#CIS 5560 Term Project
Checking the python version

In [2]:
import sys
print('Python: {}'.format(sys.version))

### Import Spark SQL and Spark ML Libraries

First, import the libraries you will need:

In [4]:
from pyspark.sql.types import *
from pyspark.sql.functions import *

import numpy as np
from pyspark.sql import functions as F
from pyspark.sql import SQLContext
sqlContext = SQLContext(sc)

from pyspark.ml import Pipeline
from pyspark.ml.feature import VectorAssembler, StringIndexer
from pyspark.ml.tuning import ParamGridBuilder, CrossValidator
from pyspark.ml.evaluation import RegressionEvaluator
from pyspark.ml.regression import LinearRegression
from pyspark.ml.regression import DecisionTreeRegressor
from pyspark.ml.regression import GBTRegressor

### Load Source Data

1. After youth_risk_behaviours_surveillance.csv file is added to the data of the left frame, create a table using the UI, especially, "Upload File"
2. Click "Preview Table to view the table" and check the option of youth_risk_behaviours_surveillance.csv has a header as the first row: "First line is header"
3. Change the data type of the table columns if needed

The following should show your table name you created with inferSchmea option marked when you create it

In [7]:
#%fs ls /FileStore/tables/youth_risk_behaviours_surveillance.csv

### Prepare the Data
Select a subset of columns to use as *features* and label to predict.

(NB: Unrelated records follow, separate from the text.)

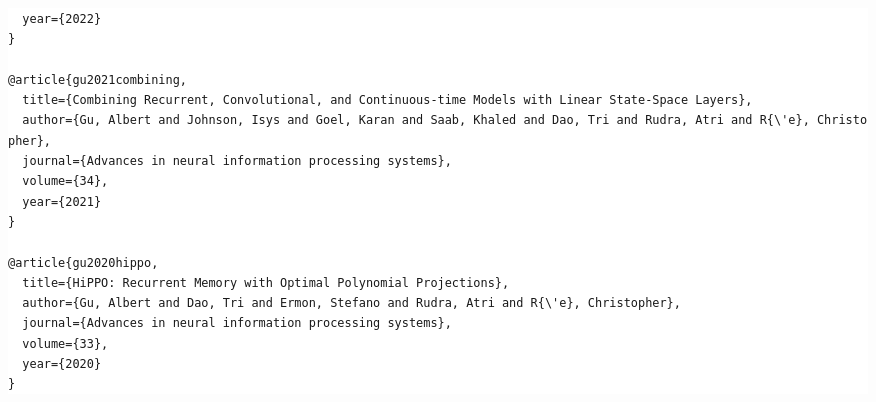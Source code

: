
 ```
  year={2022}
}

@article{gu2021combining,
  title={Combining Recurrent, Convolutional, and Continuous-time Models with Linear State-Space Layers},
  author={Gu, Albert and Johnson, Isys and Goel, Karan and Saab, Khaled and Dao, Tri and Rudra, Atri and R{\'e}, Christopher},
  journal={Advances in neural information processing systems},
  volume={34},
  year={2021}
}

@article{gu2020hippo,
  title={HiPPO: Recurrent Memory with Optimal Polynomial Projections},
  author={Gu, Albert and Dao, Tri and Ermon, Stefano and Rudra, Atri and R{\'e}, Christopher},
  journal={Advances in neural information processing systems},
  volume={33},
  year={2020}
}
```
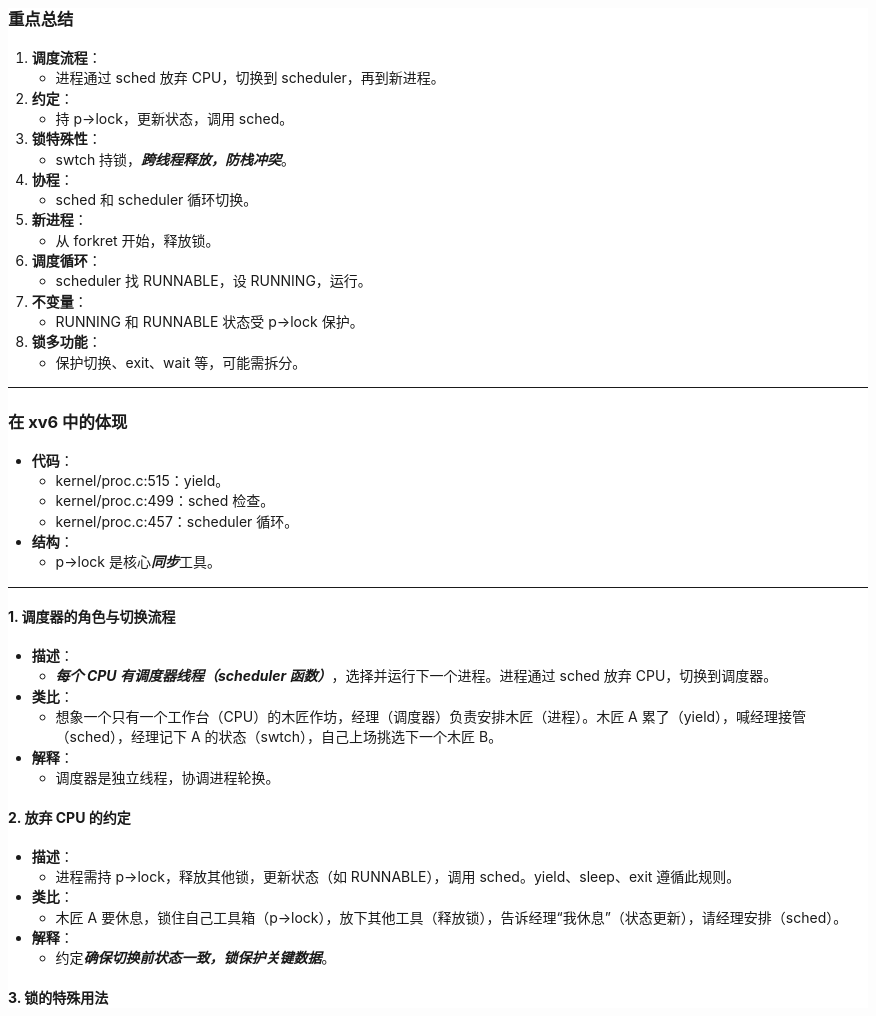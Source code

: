 ###  重点总结

1. **调度流程**：
    - 进程通过 sched 放弃 CPU，切换到 scheduler，再到新进程。
2. **约定**：
    - 持 p->lock，更新状态，调用 sched。
3. **锁特殊性**：
    - swtch 持锁，***跨线程释放，防栈冲突***。
4. **协程**：
    - sched 和 scheduler 循环切换。
5. **新进程**：
    - 从 forkret 开始，释放锁。
6. **调度循环**：
    - scheduler 找 RUNNABLE，设 RUNNING，运行。  
7. **不变量**：
    - RUNNING 和 RUNNABLE 状态受 p->lock 保护。
8. **锁多功能**：
    - 保护切换、exit、wait 等，可能需拆分。

---

### 在 xv6 中的体现

- **代码**：
    - kernel/proc.c:515：yield。  
    - kernel/proc.c:499：sched 检查。  
    - kernel/proc.c:457：scheduler 循环。  
- **结构**：
    - p->lock 是核心***同步***工具。
    
---

#### 1. **调度器的角色与切换流程**

- **描述**：
    - ***每个 CPU 有调度器线程（scheduler 函数）***，选择并运行下一个进程。进程通过 sched 放弃 CPU，切换到调度器。
- **类比**：
    - 想象一个只有一个工作台（CPU）的木匠作坊，经理（调度器）负责安排木匠（进程）。木匠 A 累了（yield），喊经理接管（sched），经理记下 A 的状态（swtch），自己上场挑选下一个木匠 B。
- **解释**：
    - 调度器是独立线程，协调进程轮换。

#### 2. **放弃 CPU 的约定**

- **描述**：
    - 进程需持 p->lock，释放其他锁，更新状态（如 RUNNABLE），调用 sched。yield、sleep、exit 遵循此规则。
- **类比**：
    - 木匠 A 要休息，锁住自己工具箱（p->lock），放下其他工具（释放锁），告诉经理“我休息”（状态更新），请经理安排（sched）。
- **解释**：
    - 约定***确保切换前状态一致，锁保护关键数据***。

#### 3. **锁的特殊用法**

Here the prediction is done over 'Greater Risk data value'.

In [9]:
csv1 = spark.sql("SELECT * FROM youth_risk_behaviours_surveillance_csv")
csv1.createOrReplaceTempView("table1")
csv1.show(5)


In [10]:
#show topics that can be used for prediction

df1 = spark.sql("SELECT count(*), Topic from table1 group by Topic")
df1.show(20,False)


# Data Cleaning

1. Filter the rows of topic that needs to be predicted
2. Drop the rows where value of label is null or ''.
3. Clip the values of columns of int, double type to where value is below 1 or above 99 percentile.

In [12]:
df2 = spark.sql("SELECT * from table1 where Topic = 'Obesity, Overweight, and Weight Control'")
df3 = df2.filter(df2.Greater_Risk_Data_Value.isNotNull())
df3.show(5, False)


### Select features and label

1. Select the relevant columns in a new dataframe and define the label.
2. Convert the string type columns into indexes using StringIndexer
3. Split the data in 70-30 train-test ratio.
4. Store the train-test data for both of the models separately.
5. Using Vector Assembler define the set of columns to be used as features.

In [14]:
data = df3.select("YEAR", "LocationDesc", "Sex", "Race", "Grade", "SubTopicID", "QuestionCode", "LocationId", "StratID1", col("Greater_Risk_Data_Value").alias("label"))
data.show(5, False)

data = StringIndexer(inputCol='LocationDesc', outputCol='LocationDesc'+"_index").fit(data).transform(data)
data = StringIndexer(inputCol='Sex', outputCol='Sex'+"_index").fit(data).transform(data)
data = StringIndexer(inputCol='Race', outputCol='Race'+"_index").fit(data).transform(data)
data = StringIndexer(inputCol='Grade', outputCol='Grade'+"_index").fit(data).transform(data)
data = StringIndexer(inputCol='SubTopicID', outputCol='SubTopicID'+"_index").fit(data).transform(data)
data = StringIndexer(inputCol='QuestionCode', outputCol='QuestionCode'+"_index").fit(data).transform(data)
data = StringIndexer(inputCol='LocationId', outputCol='LocationId'+"_index").fit(data).transform(data)
data = StringIndexer(inputCol='StratID1', outputCol='StratID1'+"_index").fit(data).transform(data)

# show indexed columns
data.show(5, False)

# Split the data
splits = data.randomSplit([0.7, 0.3])


# for linear regression
lr_train = splits[0]
lr_test = splits[1].withColumnRenamed("label", "trueLabel")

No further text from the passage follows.